Stored data entries
<<<<
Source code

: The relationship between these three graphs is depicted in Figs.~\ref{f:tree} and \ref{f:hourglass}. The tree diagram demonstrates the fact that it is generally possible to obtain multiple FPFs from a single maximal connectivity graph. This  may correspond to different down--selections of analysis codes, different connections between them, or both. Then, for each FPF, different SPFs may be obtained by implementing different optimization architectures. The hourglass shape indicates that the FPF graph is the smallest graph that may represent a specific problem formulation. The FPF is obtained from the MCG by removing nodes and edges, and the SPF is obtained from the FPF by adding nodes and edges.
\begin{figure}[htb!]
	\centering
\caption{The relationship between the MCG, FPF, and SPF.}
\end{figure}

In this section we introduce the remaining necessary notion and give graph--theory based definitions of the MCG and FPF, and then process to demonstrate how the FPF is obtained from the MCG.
>>>>
Restate each record above exactly, leaving nothing out.

Source code

: The relationship between these three graphs is depicted in Figs.~\ref{f:tree} and \ref{f:hourglass}. The tree diagram demonstrates the fact that it is generally possible to obtain multiple FPFs from a single maximal connectivity graph. This  may correspond to different down--selections of analysis codes, different connections between them, or both. Then, for each FPF, different SPFs may be obtained by implementing different optimization architectures. The hourglass shape indicates that the FPF graph is the smallest graph that may represent a specific problem formulation. The FPF is obtained from the MCG by removing nodes and edges, and the SPF is obtained from the FPF by adding nodes and edges.
\begin{figure}[htb!]
	\centering
\caption{The relationship between the MCG, FPF, and SPF.}
\end{figure}

In this section we introduce the remaining necessary notion and give graph--theory based definitions of the MCG and FPF, and then process to demonstrate how the FPF is obtained from the MCG.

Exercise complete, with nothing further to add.